Start of Records for processing

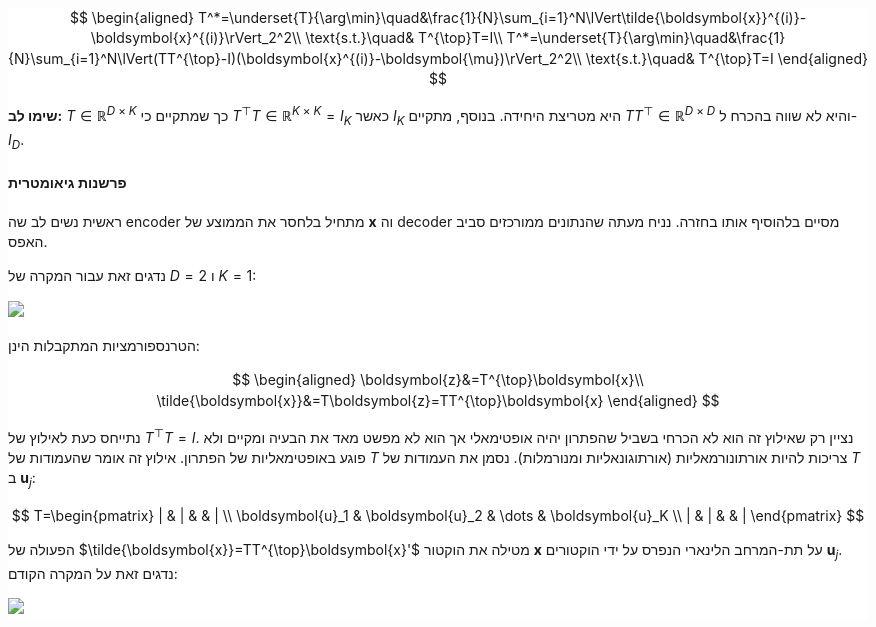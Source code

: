 $$
\begin{aligned}
T^*=\underset{T}{\arg\min}\quad&\frac{1}{N}\sum_{i=1}^N\lVert\tilde{\boldsymbol{x}}^{(i)}-\boldsymbol{x}^{(i)}\rVert_2^2\\
\text{s.t.}\quad& T^{\top}T=I\\
T^*=\underset{T}{\arg\min}\quad&\frac{1}{N}\sum_{i=1}^N\lVert(TT^{\top}-I)(\boldsymbol{x}^{(i)}-\boldsymbol{\mu})\rVert_2^2\\
\text{s.t.}\quad& T^{\top}T=I
\end{aligned}
$$

**שימו לב:** $T\in\mathbb{R}^{D\times K}$ כך שמתקיים כי $T^\top T \in \mathbb{R}^{K\times K}=I_K$ כאשר $I_K$ היא מטריצת היחידה. בנוסף, מתקיים $T T^\top \in \mathbb{R}^{D\times D}$ והיא לא שווה בהכרח ל-$I_D$.

#### פרשנות גיאומטרית

ראשית נשים לב שה encoder מתחיל בלחסר את הממוצע של $\boldsymbol{x}$ וה decoder מסיים בלהוסיף אותו בחזרה. נניח מעתה שהנתונים ממורכזים סביב האפס. 

נדגים זאת עבור המקרה של $D=2$ ו $K=1$:

<div class="imgbox" style="max-width:700px">

![](./assets/pca_remove_mean.png)

</div>

הטרנספורמציות המתקבלות הינן:

$$
\begin{aligned}
\boldsymbol{z}&=T^{\top}\boldsymbol{x}\\
\tilde{\boldsymbol{x}}&=T\boldsymbol{z}=TT^{\top}\boldsymbol{x}
\end{aligned}
$$

נתייחס כעת לאילוץ של $T^{\top}T=I$. נציין רק שאילוץ זה הוא לא הכרחי בשביל שהפתרון יהיה אופטימאלי אך הוא לא מפשט מאד את הבעיה ומקיים ולא פוגע באופטימאליות של הפתרון. אילוץ זה אומר שהעמודות של $T$ צריכות להיות אורתונורמאליות (אורתוגונאליות ומנורמלות). נסמן את העמודות של $T$ ב $\boldsymbol{u}_j$:

$$
T=\begin{pmatrix}
  | & |  &  & | \\
  \boldsymbol{u}_1 & \boldsymbol{u}_2 & \dots & \boldsymbol{u}_K \\
  | & |  &  & |
\end{pmatrix}
$$

הפעולה של $\tilde{\boldsymbol{x}}=TT^{\top}\boldsymbol{x}'$ מטילה את הוקטור $\boldsymbol{x}$ על תת-המרחב הלינארי הנפרס על ידי הוקטורים $\boldsymbol{u}_j$. נדגים זאת על המקרה הקודם:

<div class="imgbox" style="max-width:700px">

![](./assets/pca_project.png)
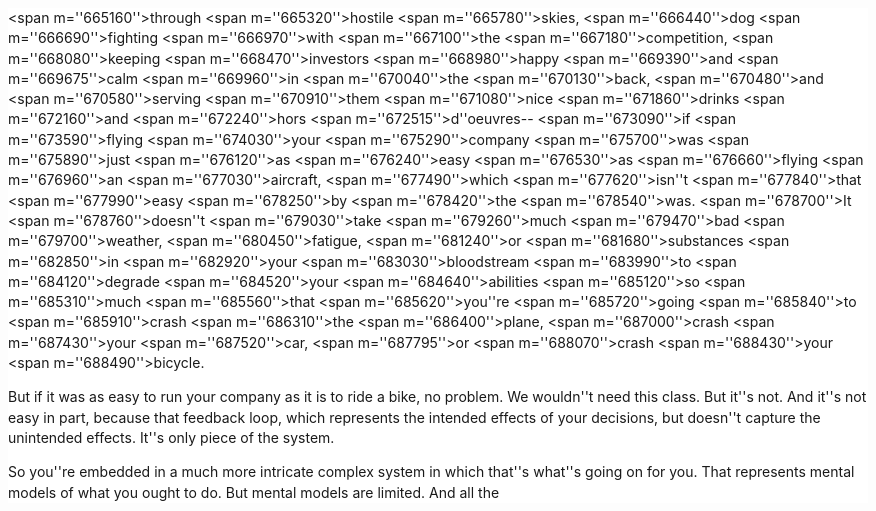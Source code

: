   <span m=''665160''>through</span> <span m=''665320''>hostile</span> <span m=''665780''>skies,</span>
  <span m=''666440''>dog</span> <span m=''666690''>fighting</span> <span m=''666970''>with</span>
  <span m=''667100''>the</span> <span m=''667180''>competition,</span> <span m=''668080''>keeping</span>
  <span m=''668470''>investors</span> <span m=''668980''>happy</span> <span m=''669390''>and</span>
  <span m=''669675''>calm</span> <span m=''669960''>in</span> <span m=''670040''>the</span>
  <span m=''670130''>back,</span> <span m=''670480''>and</span> <span m=''670580''>serving</span>
  <span m=''670910''>them</span> <span m=''671080''>nice</span> <span m=''671860''>drinks</span>
  <span m=''672160''>and</span> <span m=''672240''>hors</span> <span m=''672515''>d''oeuvres--</span>
  <span m=''673090''>if</span> <span m=''673590''>flying</span> <span m=''674030''>your</span>
  <span m=''675290''>company</span> <span m=''675700''>was</span> <span m=''675890''>just</span>
  <span m=''676120''>as</span> <span m=''676240''>easy</span> <span m=''676530''>as</span>
  <span m=''676660''>flying</span> <span m=''676960''>an</span> <span m=''677030''>aircraft,</span>
  <span m=''677490''>which</span> <span m=''677620''>isn''t</span> <span m=''677840''>that</span>
  <span m=''677990''>easy</span> <span m=''678250''>by</span> <span m=''678420''>the</span>
  <span m=''678540''>was.</span> <span m=''678700''>It</span> <span m=''678760''>doesn''t</span>
  <span m=''679030''>take</span> <span m=''679260''>much</span> <span m=''679470''>bad</span>
  <span m=''679700''>weather,</span> <span m=''680450''>fatigue,</span> <span m=''681240''>or</span>
  <span m=''681680''>substances</span> <span m=''682850''>in</span> <span m=''682920''>your</span>
  <span m=''683030''>bloodstream</span> <span m=''683990''>to</span> <span m=''684120''>degrade</span>
  <span m=''684520''>your</span> <span m=''684640''>abilities</span> <span m=''685120''>so</span>
  <span m=''685310''>much</span> <span m=''685560''>that</span> <span m=''685620''>you''re</span>
  <span m=''685720''>going</span> <span m=''685840''>to</span> <span m=''685910''>crash</span>
  <span m=''686310''>the</span> <span m=''686400''>plane,</span> <span m=''687000''>crash</span>
  <span m=''687430''>your</span> <span m=''687520''>car,</span> <span m=''687795''>or</span>
  <span m=''688070''>crash</span> <span m=''688430''>your</span> <span m=''688490''>bicycle.</span>
  </p><p><span m=''690680''>But</span> <span m=''691250''>if</span> <span m=''692010''>it</span>
  <span m=''692050''>was</span> <span m=''692240''>as</span> <span m=''692380''>easy</span>
  <span m=''692660''>to</span> <span m=''692750''>run</span> <span m=''692950''>your</span>
  <span m=''693080''>company</span> <span m=''693570''>as</span> <span m=''693710''>it</span>
  <span m=''693800''>is</span> <span m=''694250''>to</span> <span m=''694380''>ride</span>
  <span m=''694630''>a</span> <span m=''694680''>bike,</span> <span m=''695250''>no</span>
  <span m=''695500''>problem.</span> <span m=''695930''>We</span> <span m=''696040''>wouldn''t</span>
  <span m=''696220''>need</span> <span m=''696490''>this</span> <span m=''696700''>class.</span>
  <span m=''697520''>But</span> <span m=''697580''>it''s</span> <span m=''697740''>not.</span>
  <span m=''698250''>And</span> <span m=''698400''>it''s</span> <span m=''698640''>not</span>
  <span m=''698920''>easy</span> <span m=''699330''>in</span> <span m=''699470''>part,</span>
  <span m=''699840''>because</span> <span m=''700560''>that</span> <span m=''701000''>feedback</span>
  <span m=''701500''>loop,</span> <span m=''701710''>which</span> <span m=''701860''>represents</span>
  <span m=''702900''>the</span> <span m=''703700''>intended</span> <span m=''704390''>effects</span>
  <span m=''704800''>of</span> <span m=''704910''>your</span> <span m=''705040''>decisions,</span>
  <span m=''706580''>but</span> <span m=''706780''>doesn''t</span> <span m=''707120''>capture</span>
  <span m=''707510''>the</span> <span m=''707680''>unintended</span> <span m=''708240''>effects.</span>
  <span m=''709490''>It''s</span> <span m=''709700''>only</span> <span m=''709960''>piece</span>
  <span m=''710260''>of</span> <span m=''710320''>the</span> <span m=''710410''>system.</span>
  </p><p><span m=''711090''>So</span> <span m=''711230''>you''re</span> <span m=''711460''>embedded</span>
  <span m=''711890''>in</span> <span m=''712020''>a</span> <span m=''712070''>much</span>
  <span m=''712450''>more</span> <span m=''712760''>intricate</span> <span m=''713300''>complex</span>
  <span m=''713890''>system</span> <span m=''714710''>in</span> <span m=''714880''>which</span>
  <span m=''715140''>that''s</span> <span m=''715460''>what''s</span> <span m=''715720''>going</span>
  <span m=''716070''>on</span> <span m=''716290''>for</span> <span m=''716490''>you.</span>
  <span m=''716870''>That</span> <span m=''717090''>represents</span> <span m=''718040''>mental</span>
  <span m=''718550''>models</span> <span m=''719080''>of</span> <span m=''719200''>what</span>
  <span m=''719380''>you</span> <span m=''719500''>ought</span> <span m=''719720''>to</span>
  <span m=''719800''>do.</span> <span m=''720300''>But</span> <span m=''720480''>mental</span>
  <span m=''720710''>models</span> <span m=''721120''>are</span> <span m=''721270''>limited.</span>
  <span m=''722200''>And</span> <span m=''722570''>all</span> <span m=''723190''>the</span>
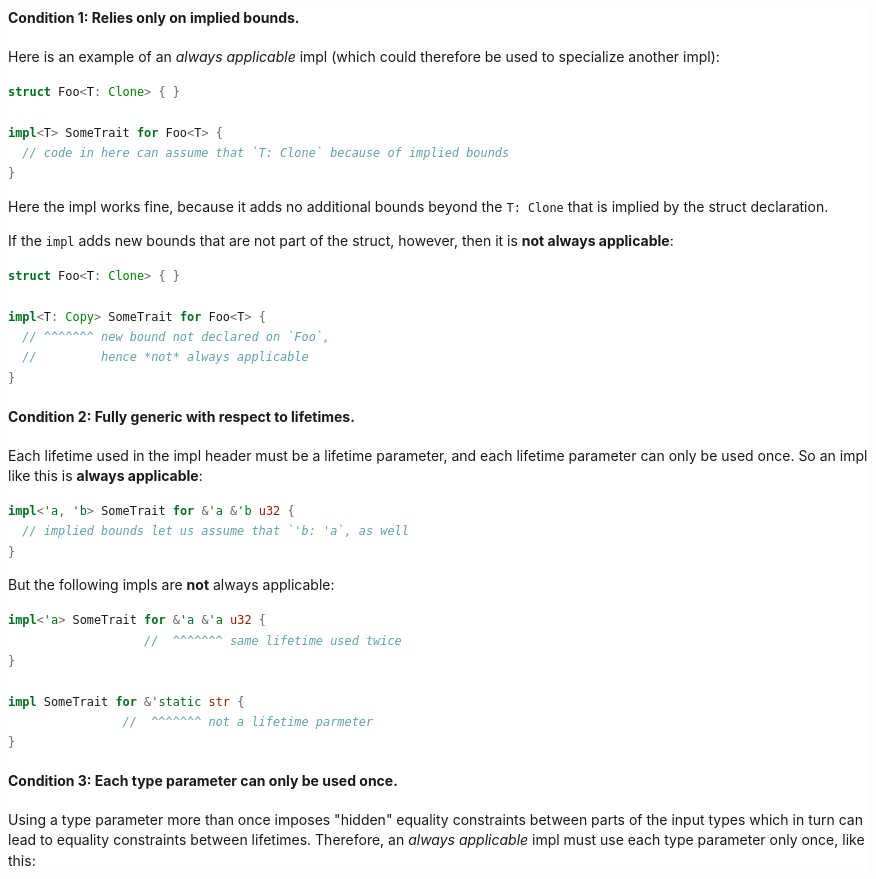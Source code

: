 #### Condition 1: Relies only on implied bounds.

Here is an example of an *always applicable* impl (which could
therefore be used to specialize another impl):

```rust
struct Foo<T: Clone> { }

impl<T> SomeTrait for Foo<T> { 
  // code in here can assume that `T: Clone` because of implied bounds
}
```

Here the impl works fine, because it adds no additional bounds beyond
the `T: Clone` that is implied by the struct declaration.

If the `impl` adds new bounds that are not part of the struct,
however, then it is **not always applicable**:

```rust
struct Foo<T: Clone> { }

impl<T: Copy> SomeTrait for Foo<T> { 
  // ^^^^^^^ new bound not declared on `Foo`,
  //         hence *not* always applicable
}
```

#### Condition 2: Fully generic with respect to lifetimes.

Each lifetime used in the impl header must be a lifetime parameter,
and each lifetime parameter can only be used once. So an impl like
this is **always applicable**:

```rust
impl<'a, 'b> SomeTrait for &'a &'b u32 {
  // implied bounds let us assume that `'b: 'a`, as well
}
```

But the following impls are **not** always applicable:

```rust
impl<'a> SomeTrait for &'a &'a u32 {
                   //  ^^^^^^^ same lifetime used twice
}

impl SomeTrait for &'static str {
                //  ^^^^^^^ not a lifetime parmeter
}
```

#### Condition 3: Each type parameter can only be used once.

Using a type parameter more than once imposes "hidden" equality constraints
between parts of the input types which in turn can lead to equality constraints
between lifetimes. Therefore, an *always applicable* impl must use each
type parameter only once, like this:
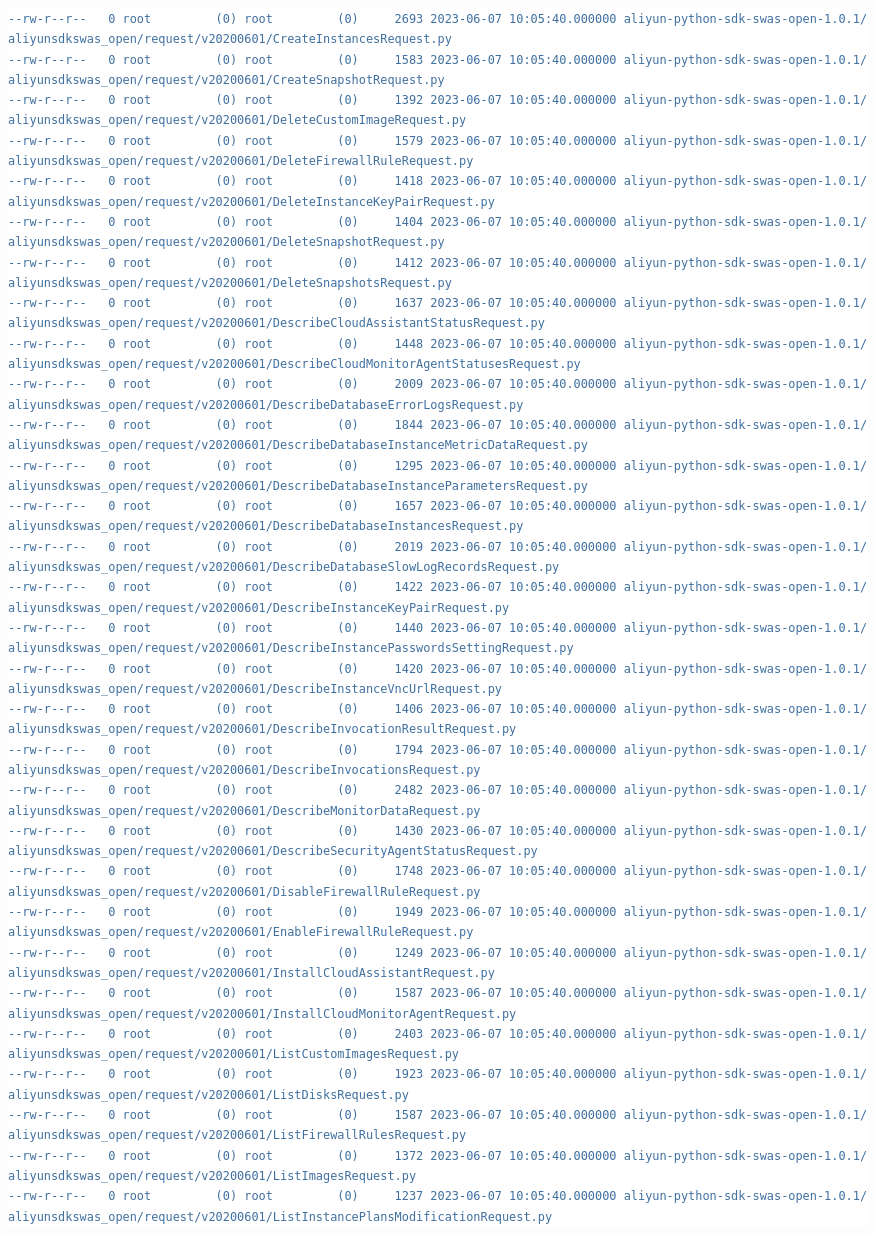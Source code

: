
 ```diff
--rw-r--r--   0 root         (0) root         (0)     2693 2023-06-07 10:05:40.000000 aliyun-python-sdk-swas-open-1.0.1/aliyunsdkswas_open/request/v20200601/CreateInstancesRequest.py
--rw-r--r--   0 root         (0) root         (0)     1583 2023-06-07 10:05:40.000000 aliyun-python-sdk-swas-open-1.0.1/aliyunsdkswas_open/request/v20200601/CreateSnapshotRequest.py
--rw-r--r--   0 root         (0) root         (0)     1392 2023-06-07 10:05:40.000000 aliyun-python-sdk-swas-open-1.0.1/aliyunsdkswas_open/request/v20200601/DeleteCustomImageRequest.py
--rw-r--r--   0 root         (0) root         (0)     1579 2023-06-07 10:05:40.000000 aliyun-python-sdk-swas-open-1.0.1/aliyunsdkswas_open/request/v20200601/DeleteFirewallRuleRequest.py
--rw-r--r--   0 root         (0) root         (0)     1418 2023-06-07 10:05:40.000000 aliyun-python-sdk-swas-open-1.0.1/aliyunsdkswas_open/request/v20200601/DeleteInstanceKeyPairRequest.py
--rw-r--r--   0 root         (0) root         (0)     1404 2023-06-07 10:05:40.000000 aliyun-python-sdk-swas-open-1.0.1/aliyunsdkswas_open/request/v20200601/DeleteSnapshotRequest.py
--rw-r--r--   0 root         (0) root         (0)     1412 2023-06-07 10:05:40.000000 aliyun-python-sdk-swas-open-1.0.1/aliyunsdkswas_open/request/v20200601/DeleteSnapshotsRequest.py
--rw-r--r--   0 root         (0) root         (0)     1637 2023-06-07 10:05:40.000000 aliyun-python-sdk-swas-open-1.0.1/aliyunsdkswas_open/request/v20200601/DescribeCloudAssistantStatusRequest.py
--rw-r--r--   0 root         (0) root         (0)     1448 2023-06-07 10:05:40.000000 aliyun-python-sdk-swas-open-1.0.1/aliyunsdkswas_open/request/v20200601/DescribeCloudMonitorAgentStatusesRequest.py
--rw-r--r--   0 root         (0) root         (0)     2009 2023-06-07 10:05:40.000000 aliyun-python-sdk-swas-open-1.0.1/aliyunsdkswas_open/request/v20200601/DescribeDatabaseErrorLogsRequest.py
--rw-r--r--   0 root         (0) root         (0)     1844 2023-06-07 10:05:40.000000 aliyun-python-sdk-swas-open-1.0.1/aliyunsdkswas_open/request/v20200601/DescribeDatabaseInstanceMetricDataRequest.py
--rw-r--r--   0 root         (0) root         (0)     1295 2023-06-07 10:05:40.000000 aliyun-python-sdk-swas-open-1.0.1/aliyunsdkswas_open/request/v20200601/DescribeDatabaseInstanceParametersRequest.py
--rw-r--r--   0 root         (0) root         (0)     1657 2023-06-07 10:05:40.000000 aliyun-python-sdk-swas-open-1.0.1/aliyunsdkswas_open/request/v20200601/DescribeDatabaseInstancesRequest.py
--rw-r--r--   0 root         (0) root         (0)     2019 2023-06-07 10:05:40.000000 aliyun-python-sdk-swas-open-1.0.1/aliyunsdkswas_open/request/v20200601/DescribeDatabaseSlowLogRecordsRequest.py
--rw-r--r--   0 root         (0) root         (0)     1422 2023-06-07 10:05:40.000000 aliyun-python-sdk-swas-open-1.0.1/aliyunsdkswas_open/request/v20200601/DescribeInstanceKeyPairRequest.py
--rw-r--r--   0 root         (0) root         (0)     1440 2023-06-07 10:05:40.000000 aliyun-python-sdk-swas-open-1.0.1/aliyunsdkswas_open/request/v20200601/DescribeInstancePasswordsSettingRequest.py
--rw-r--r--   0 root         (0) root         (0)     1420 2023-06-07 10:05:40.000000 aliyun-python-sdk-swas-open-1.0.1/aliyunsdkswas_open/request/v20200601/DescribeInstanceVncUrlRequest.py
--rw-r--r--   0 root         (0) root         (0)     1406 2023-06-07 10:05:40.000000 aliyun-python-sdk-swas-open-1.0.1/aliyunsdkswas_open/request/v20200601/DescribeInvocationResultRequest.py
--rw-r--r--   0 root         (0) root         (0)     1794 2023-06-07 10:05:40.000000 aliyun-python-sdk-swas-open-1.0.1/aliyunsdkswas_open/request/v20200601/DescribeInvocationsRequest.py
--rw-r--r--   0 root         (0) root         (0)     2482 2023-06-07 10:05:40.000000 aliyun-python-sdk-swas-open-1.0.1/aliyunsdkswas_open/request/v20200601/DescribeMonitorDataRequest.py
--rw-r--r--   0 root         (0) root         (0)     1430 2023-06-07 10:05:40.000000 aliyun-python-sdk-swas-open-1.0.1/aliyunsdkswas_open/request/v20200601/DescribeSecurityAgentStatusRequest.py
--rw-r--r--   0 root         (0) root         (0)     1748 2023-06-07 10:05:40.000000 aliyun-python-sdk-swas-open-1.0.1/aliyunsdkswas_open/request/v20200601/DisableFirewallRuleRequest.py
--rw-r--r--   0 root         (0) root         (0)     1949 2023-06-07 10:05:40.000000 aliyun-python-sdk-swas-open-1.0.1/aliyunsdkswas_open/request/v20200601/EnableFirewallRuleRequest.py
--rw-r--r--   0 root         (0) root         (0)     1249 2023-06-07 10:05:40.000000 aliyun-python-sdk-swas-open-1.0.1/aliyunsdkswas_open/request/v20200601/InstallCloudAssistantRequest.py
--rw-r--r--   0 root         (0) root         (0)     1587 2023-06-07 10:05:40.000000 aliyun-python-sdk-swas-open-1.0.1/aliyunsdkswas_open/request/v20200601/InstallCloudMonitorAgentRequest.py
--rw-r--r--   0 root         (0) root         (0)     2403 2023-06-07 10:05:40.000000 aliyun-python-sdk-swas-open-1.0.1/aliyunsdkswas_open/request/v20200601/ListCustomImagesRequest.py
--rw-r--r--   0 root         (0) root         (0)     1923 2023-06-07 10:05:40.000000 aliyun-python-sdk-swas-open-1.0.1/aliyunsdkswas_open/request/v20200601/ListDisksRequest.py
--rw-r--r--   0 root         (0) root         (0)     1587 2023-06-07 10:05:40.000000 aliyun-python-sdk-swas-open-1.0.1/aliyunsdkswas_open/request/v20200601/ListFirewallRulesRequest.py
--rw-r--r--   0 root         (0) root         (0)     1372 2023-06-07 10:05:40.000000 aliyun-python-sdk-swas-open-1.0.1/aliyunsdkswas_open/request/v20200601/ListImagesRequest.py
--rw-r--r--   0 root         (0) root         (0)     1237 2023-06-07 10:05:40.000000 aliyun-python-sdk-swas-open-1.0.1/aliyunsdkswas_open/request/v20200601/ListInstancePlansModificationRequest.py
```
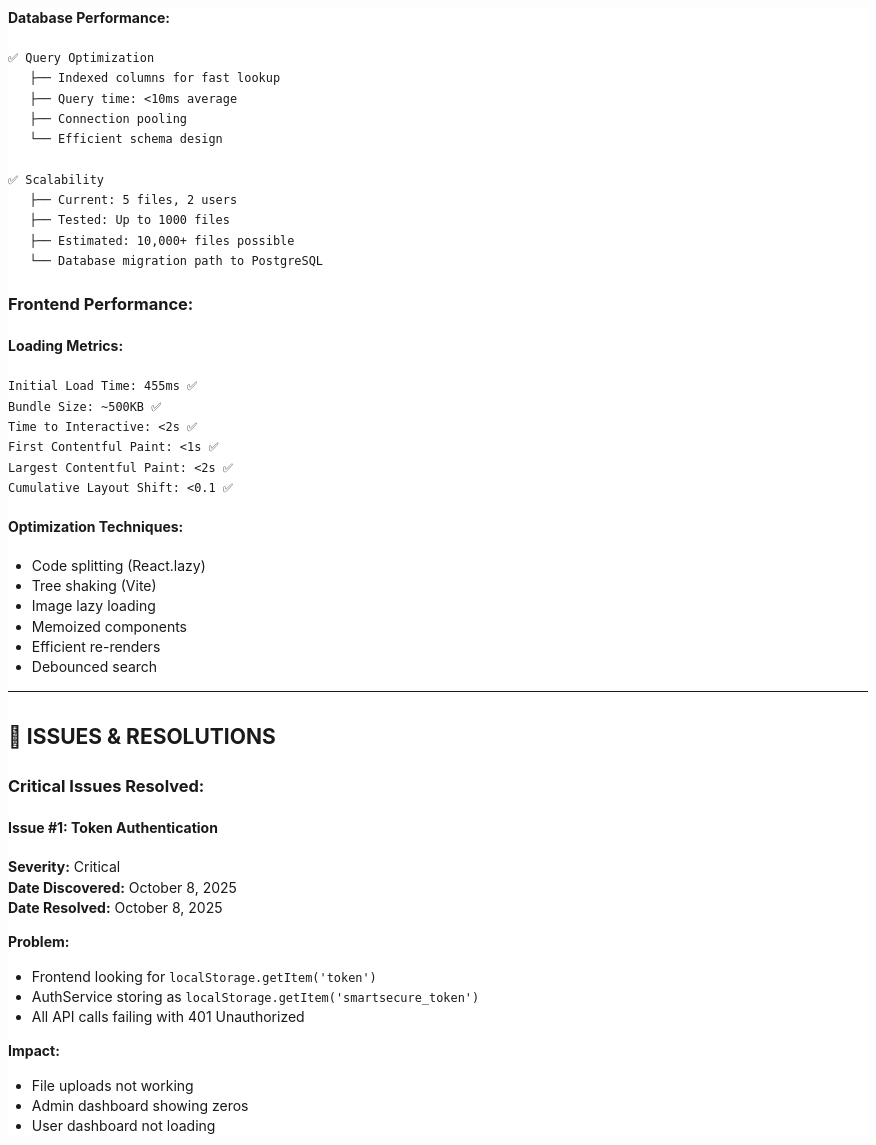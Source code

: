 #### **Database Performance:**
```
✅ Query Optimization
   ├── Indexed columns for fast lookup
   ├── Query time: <10ms average
   ├── Connection pooling
   └── Efficient schema design

✅ Scalability
   ├── Current: 5 files, 2 users
   ├── Tested: Up to 1000 files
   ├── Estimated: 10,000+ files possible
   └── Database migration path to PostgreSQL
```

### **Frontend Performance:**

#### **Loading Metrics:**
```
Initial Load Time: 455ms ✅
Bundle Size: ~500KB ✅
Time to Interactive: <2s ✅
First Contentful Paint: <1s ✅
Largest Contentful Paint: <2s ✅
Cumulative Layout Shift: <0.1 ✅
```

#### **Optimization Techniques:**
- Code splitting (React.lazy)
- Tree shaking (Vite)
- Image lazy loading
- Memoized components
- Efficient re-renders
- Debounced search

---

## 🐛 ISSUES & RESOLUTIONS

### **Critical Issues Resolved:**

#### **Issue #1: Token Authentication**
**Severity:** Critical  
**Date Discovered:** October 8, 2025  
**Date Resolved:** October 8, 2025

**Problem:**
- Frontend looking for `localStorage.getItem('token')`
- AuthService storing as `localStorage.getItem('smartsecure_token')`
- All API calls failing with 401 Unauthorized

**Impact:**
- File uploads not working
- Admin dashboard showing zeros
- User dashboard not loading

End of Records for processing

* [Exercise details]:
Set down, from the entries above, exactly the lines from the one with "### **Critical Issues Resolved:**" up to and including the one with "- Frontend looking", and no other lines.

* [Answer for the task]:
### **Critical Issues Resolved:**

#### **Issue #1: Token Authentication**
**Severity:** Critical  
**Date Discovered:** October 8, 2025  
**Date Resolved:** October 8, 2025

**Problem:**
- Frontend looking for `localStorage.getItem('token')`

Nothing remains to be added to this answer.